━━━━━ Excerpted data ━━━━━

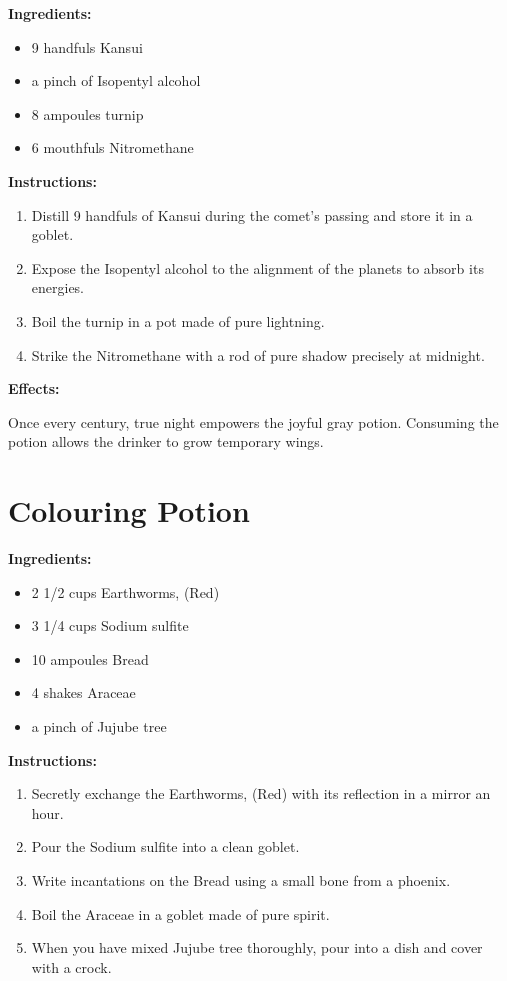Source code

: \documentclass{article}
\begin{document}
\textbf{Ingredients:}

\begin{itemize}
  \item 9 handfuls Kansui
  \item a pinch of Isopentyl alcohol
  \item 8 ampoules turnip
  \item 6 mouthfuls Nitromethane
\end{itemize}

\textbf{Instructions:}

\begin{enumerate}
  \item Distill 9 handfuls of Kansui during the comet’s passing and store it in a goblet.
  \item Expose the Isopentyl alcohol to the alignment of the planets to absorb its energies.
  \item Boil the turnip in a pot made of pure lightning.
  \item Strike the Nitromethane with a rod of pure shadow precisely at midnight.
\end{enumerate}

\textbf{Effects:}

Once every century, true night empowers the joyful gray potion. Consuming the potion allows the drinker to grow temporary wings.

\newpage
\section*{Colouring Potion}

\textbf{Ingredients:}

\begin{itemize}
  \item 2 1/2 cups Earthworms, (Red)
  \item 3 1/4 cups Sodium sulfite
  \item 10 ampoules Bread
  \item 4 shakes Araceae
  \item a pinch of Jujube tree
\end{itemize}

\textbf{Instructions:}

\begin{enumerate}
  \item Secretly exchange the Earthworms, (Red) with its reflection in a mirror an hour.
  \item Pour the Sodium sulfite into a clean goblet.
  \item Write incantations on the Bread using a small bone from a phoenix.
  \item Boil the Araceae in a goblet made of pure spirit.
  \item When you have mixed Jujube tree thoroughly, pour into a dish and cover with a crock.
\end{enumerate}
\end{document}
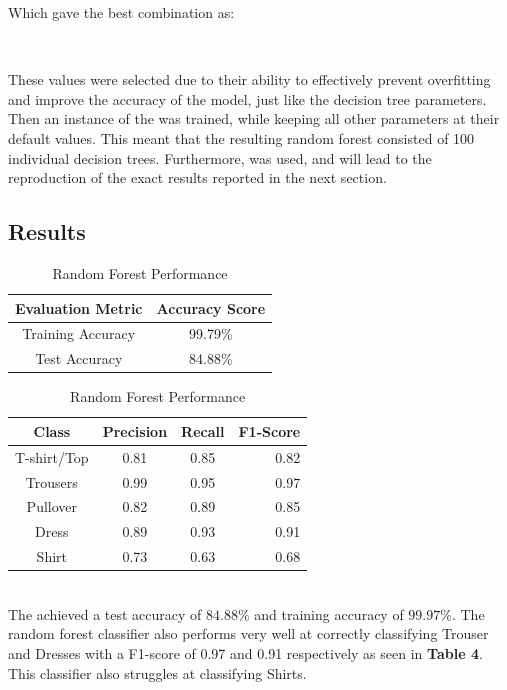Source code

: Which gave the best combination as:\\

\begin{tcolorbox}[colback=white,
                  arc=0pt,
                outer=0pt]
\centering {} \, \,  \, \,  \, \, \\
   \end{tcolorbox}


These values were selected due to their ability to effectively prevent overfitting and improve the accuracy of the model, just like the decision tree parameters.
Then an instance of the  was trained, while keeping all other parameters at their default values.
This meant that the resulting random forest consisted of 100 individual decision trees.
Furthermore,  was used, and will lead to the reproduction of the exact results reported in the next section.

\subsection{Results}\label{subsec:results}
\begin{table}[!ht]
\begin{subtable}[c]{0.4\textwidth}
\footnotesize
\centering
\begin{tabular}{ c | c }
 \toprule
 Evaluation Metric & Accuracy Score  \\
 \midrule
 Training Accuracy &  99.79\% \\
 Test Accuracy & 84.88\% \\
 \bottomrule
\end{tabular}
\captionsetup{justification=centering,margin=1cm}
\end{subtable}
\begin{subtable}[c]{0.6\textwidth}
\footnotesize
\centering
\begin{tabular}{c | c c r}
Class & Precision & Recall & F1-Score\\
\midrule
T-shirt/Top   &    0.81  &    0.85  &    0.82 \\
Trousers   &    0.99  &    0.95  &    0.97 \\
Pullover   &    0.82  &    0.89  &    0.85\\
Dress   &    0.89  &    0.93  &    0.91\\
Shirt   &    0.73  &    0.63  &    0.68\\
\end{tabular}
\captionsetup{justification=centering,margin=1cm}
\end{subtable}
\caption{Random Forest Performance}
\label{tab:random_forest_evaluation}
\end{table}\\

The  achieved a test accuracy of $84.88\%$ and training accuracy of $99.97\%$.
The random forest classifier also performs very well at correctly classifying Trouser and Dresses with a F1-score of 0.97 and 0.91 respectively as seen in \textbf{Table 4}.
This classifier also struggles at classifying Shirts. \cite{handsonML}
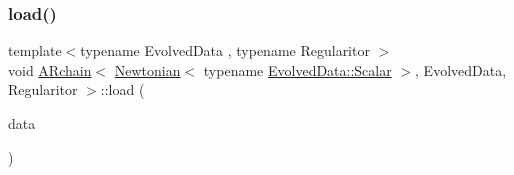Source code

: \mbox{\label{class_a_rchain_3_01_newtonian_3_01typename_01_evolved_data_1_1_scalar_01_4_00_01_evolved_data_00_01_regularitor_01_4_a8e7bc5b32dbd7a0c9c3541f17fa54e28}} 
\subsubsection{\texorpdfstring{load()}{load()}}
{\footnotesize\ttfamily template$<$typename Evolved\+Data , typename Regularitor $>$ \\
void \mbox{\hyperlink{class_a_rchain}{A\+Rchain}}$<$ \mbox{\hyperlink{class_newtonian}{Newtonian}}$<$ typename \mbox{\hyperlink{class_a_rchain_a707e42a79e4744424a34c9007e84ee07}{Evolved\+Data\+::\+Scalar}} $>$, Evolved\+Data, Regularitor $>$\+::load (\begin{DoxyParamCaption}\item[{\mbox{\hyperlink{class_a_rchain_3_01_newtonian_3_01typename_01_evolved_data_1_1_scalar_01_4_00_01_evolved_data_00_01_regularitor_01_4_a8cf940df8dabb6c78662f839c2b13c9a}{Plain\+Array}} \&}]{data }\end{DoxyParamCaption})}

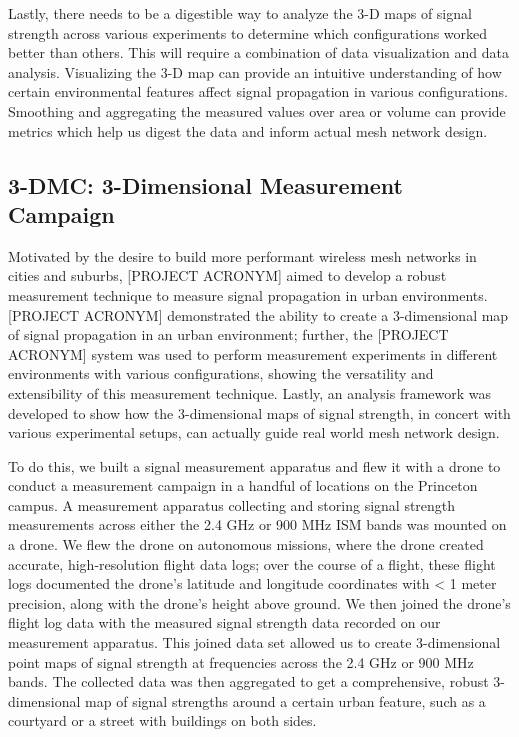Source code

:\documentclass[pageno]{jpaper}
\begin{document}
Lastly, there needs to be a digestible way to analyze the 3-D maps of signal strength across various experiments to determine which configurations worked better than others. This will require a combination of data visualization and data analysis. Visualizing the 3-D map can provide an intuitive understanding of how certain environmental features affect signal propagation in various configurations. Smoothing and aggregating the measured values over area or volume can provide metrics which help us digest the data and inform actual mesh network design.

\subsection{3-DMC: 3-Dimensional Measurement Campaign}

Motivated by the desire to build more performant wireless mesh networks  in cities and suburbs, [PROJECT ACRONYM] aimed to develop a robust measurement technique to measure signal propagation in urban environments. [PROJECT ACRONYM] demonstrated the ability to create a 3-dimensional map of signal propagation in an urban environment; further, the [PROJECT ACRONYM] system was used to perform measurement experiments in different environments with various configurations, showing the versatility and extensibility of this measurement technique. Lastly, an analysis framework was developed to show how the 3-dimensional maps of signal strength, in concert with various experimental setups, can actually guide real world mesh network design. 

To do this, we built a signal measurement apparatus and flew it with a drone to conduct a measurement campaign in a handful of locations on the Princeton campus. A measurement apparatus collecting and storing signal strength measurements across either the 2.4 GHz or 900 MHz ISM bands was  mounted on a drone. We flew the drone on autonomous missions, where the drone created accurate, high-resolution flight data logs; over the course of a flight, these flight logs documented the drone's latitude and longitude coordinates with < 1 meter precision, along with the drone's height above ground. We then joined the drone's flight log data with the measured signal strength data recorded on our measurement apparatus. This joined data set allowed us to create 3-dimensional point maps of signal strength at frequencies across the 2.4 GHz or 900 MHz bands. The collected data was then aggregated to get a comprehensive, robust 3-dimensional map of signal strengths around a certain urban feature, such as a courtyard or a street with buildings on both sides.
\end{document}
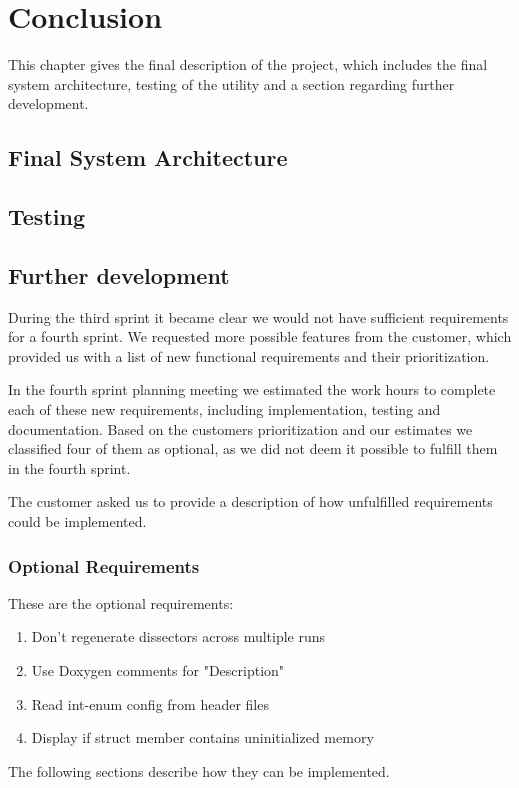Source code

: \chapter{Conclusion}
This chapter gives the final description of the project, which includes the final system architecture, testing of the utility and a section regarding further development. 

\section{Final System Architecture}

\section{Testing}

\section{Further development}
\label{sec:eval:furtherdev}
During the third sprint it became clear we would not have sufficient requirements for a fourth sprint. We requested more possible features from the customer, which provided us with a list of new functional requirements and their prioritization.

In the fourth sprint planning meeting we estimated the work hours to complete each of these new requirements, including implementation, testing and documentation. Based on the customers prioritization and our estimates we classified four of them as optional, as we did not deem it possible to fulfill them in the fourth sprint. 

The customer asked us to provide a description of how unfulfilled requirements could be implemented.

\subsection{Optional Requirements}
These are the optional requirements:
\begin{enumerate}
\item Don't regenerate dissectors across multiple runs
\item Use Doxygen comments for "Description"	
\item Read int-enum config from header files
\item Display if struct member contains uninitialized memory
\end {enumerate}
The following sections describe how they can be implemented.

━━━━━

### Action item
Copy all the lines above that hold the string "tcolorbox".

### Exercise output
\begin{tcolorbox}[colback=white,
   \end{tcolorbox}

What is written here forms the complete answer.